# taz.de -- Liebesbriefarchiv in Koblenz: Mein Süßtönender, mein Spatzerl
       
       > Eva Wyss hütet das Liebesbriefarchiv in Koblenz. Weder Telefon noch
       > Internet konnten den Herzensbotschaften den Garaus machen. Im Gegenteil.
       
 (IMG) Bild: Wo fängt ein Liebesbrief an, wo hört er auf?
       
       KOBLENZ taz | Die Liebe ist gut versteckt. Die Liebe lagert in großen
       grauen Aktenschränken zwischen meterhohen Bücherregalen. Die Liebe ist
       nummeriert, transkribiert, archiviert. Abgelegt in herzensroten Schubern
       finden sich seitenweise heiße Schwüre, Schwärmereien, freundschaftliche
       Zuneigungsbekundungen. Fast 9.000 Liebesbriefe ruhen fern von den für sie
       bestimmten Empfängern im Liebesbriefarchiv der Koblenzer
       Universitätsbibliothek, dem einzigen deutschlandweit.
       
       Die Hüterin dieses Romantikpools ist eine Frau, Typ Schneewittchen: helle
       Haut, langes braunes Haar, die Lippen rot von Lippenstift. Professorin Eva
       Wyss studiert Liebesbotschaften aller Art, wie diese, die sich hinter
       Dokument 3712 verbirgt:
       
       Teufelchen, mein liebstes Mädel. Hast mich armen Bub gefangen. Hältst mein
       Herz in Deinen Händen. Wie in eisenharten Zangen. 
       
       ## 17 verschiedene Verehrer
       
       Mit diesen Zeilen bekundete ein Max einer Elisabeth, genannt Lisel, 1926
       seine Zuneigung. Wie sich herausstellte, war er nicht der Einzige, der dem
       Charme der jungen Schneiderin aus Zürich erlag. Briefe von 17 verschiedenen
       Verehrern erhielt sie von 1924 bis 1940, mal voll überschwänglicher
       Gefühle, mal in leicht vorwurfsvollem Ton gehalten, wie der, den Carlo Ende
       Juli 1929 an seine Lisel schrieb:
       
       Soeben erhielt ich Ihre lb.
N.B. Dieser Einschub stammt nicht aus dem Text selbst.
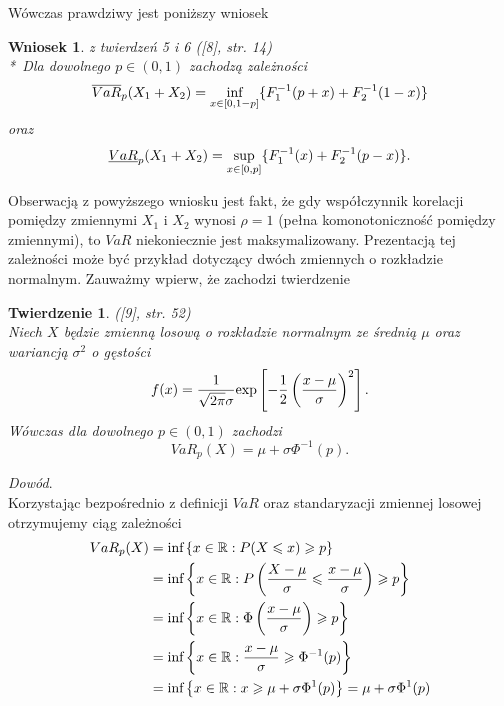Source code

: \documentclass[12pt,a4paper,openany]{book}
\newtheorem{tw}{Twierdzenie}
\newtheorem*{wn*}{Wniosek}
\begin{document}
Wówczas prawdziwy jest poniższy wniosek

\begin{wn*}\textnormal{z twierdzeń 5 i 6}  \textnormal{([8], str. 14)}\\*\
Dla dowolnego $p \in (0,1)$ zachodzą zależności\\
\begin{gather}
\overline{VaR}_{p}(X_{1}+X_{2}) = \underset{x \in [0,1-p]}{\textnormal{inf}}\{F^{-1}_{1}(p+x) + F^{-1}_{2}(1-x)\}
\end{gather}
oraz 
\begin{gather}
\underline{VaR}_{p}(X_{1}+X_{2}) = \underset{x \in [0,p]}{\textnormal{sup}}\{F^{-1}_{1}(x) + F^{-1}_{2}(p-x)\}.
\end{gather}
\end{wn*}

Obserwacją z powyższego wniosku jest fakt, że gdy współczynnik korelacji pomiędzy zmiennymi $X_{1}$ i $X_{2}$ wynosi $\rho = 1$ (pełna komonotoniczność pomiędzy zmiennymi), to $VaR$ niekoniecznie jest maksymalizowany. Prezentacją tej zależności może być przykład dotyczący dwóch zmiennych o rozkładzie normalnym. Zauważmy wpierw, że zachodzi twierdzenie

\begin{tw}\textnormal{([9], str. 52)}\*\\
Niech $X$ będzie zmienną losową o rozkładzie normalnym ze średnią $\mu$ oraz wariancją $\sigma^{2}$ o gęstości
\begin{equation}
f(x) = \dfrac{1}{\sqrt{2\pi}\sigma}\textnormal{exp}\left[ -\dfrac{1}{2} \left(\dfrac{x-\mu}{\sigma} \right)^{2} \right]. \nonumber
\end{equation}
Wówczas dla dowolnego $p \in (0,1)$ zachodzi
\begin{equation}
VaR_{p}(X) = \mu + \sigma \Phi^{-1}(p). \nonumber
\end{equation}
\end{tw}

\noindent \textit{Dowód}.\\
\noindent Korzystając bezpośrednio z definicji $VaR$ oraz standaryzacji zmiennej losowej otrzymujemy ciąg zależności
\begin{gather}
\begin{split}
VaR_{p}(X) &= \textnormal{inf} \left\lbrace x \in \mathbb{R}: P(X \leqslant x) \geqslant p \right\rbrace \nonumber \\
					  &= \textnormal{inf} \left\lbrace x \in \mathbb{R}: P\left(\dfrac{X-\mu}{\sigma} \leqslant \dfrac{x-\mu}{\sigma}\right) \geqslant p \right\rbrace \nonumber \\
					  &= \textnormal{inf} \left\lbrace x \in \mathbb{R}: \Phi\left(\dfrac{x-\mu}{\sigma}\right) \geqslant p \right\rbrace \nonumber \\
					   &= \textnormal{inf} \left\lbrace x \in \mathbb{R}: \dfrac{x-\mu}{\sigma} \geqslant \Phi^{-1}(p) \right\rbrace \nonumber \\
					      &= \textnormal{inf} \left\lbrace x \in \mathbb{R}: x \geqslant \mu + \sigma \Phi^{1}(p) \right\rbrace = \mu + \sigma \Phi^{1}(p) \nonumber
\end{split}
\end{gather}
\end{document}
Zeilen, so wie Ihren freundlichen
       Geburtstagsgruss der mir trotz etwelchen Verspätung grosse Freude bereitet
       hat. Meine Geburt wird im allgemeinen am 20. Juli gefeiert und wie ich
       natürlich gewusst ja nur gehofft hätte, Sie würden auch noch an mich
       denken, so hätte ich ihn eben um einige Tage verschoben. 
       
       Und während er noch auf Angabe einer Telephonstation, wo man sie erreichen
       könnte, hofft, buhlt Ende des Jahres schon Edgar um das Herz der
       Schneiderin:
       
       Ich sehne mich nach Dir, will Dich sehen, dann möchte ich mit Niemand
       tauschen, will nur für Dich sein all meine Liebe nur Dir schenken, keiner
       kann mich mehr von Dir abbringen. Du bist meine Königin ich kann nur für
       Dich leben. 
       
       ## E-Mails, Briefe, SMS, Zettelchen
       
       Liebesbriefe beschäftigen Eva Wyss seit 1997, damals war sie
       wissenschaftliche Assistentin an der Universität Zürich. Sie faszinierte
       diese kaum erforschte Art der Kommunikation zwischen zwei Liebenden, die an
       keiner Schule, an keiner Universität gelehrt wird. Auf eine Zeitungsannonce
       hin fluteten in kurzer Zeit zweieinhalbtausend Schriftstücke ihren
       Briefkasten, der Grundstock des heutigen Archivs. Darunter Feldpost aus dem
       Krieg, kunstvoll mit Zeichnungen ausgeschmückte Liebesversprechen und eng
       beschriebene Zeilen in verschnörkelter Schrift, die beim Versuch des
       Entzifferns manchem Mitarbeiter Kopfzerbrechen bereiteten.
       
       Längst besteht die Sammlung nicht mehr nur aus handgeschriebenen Zeilen.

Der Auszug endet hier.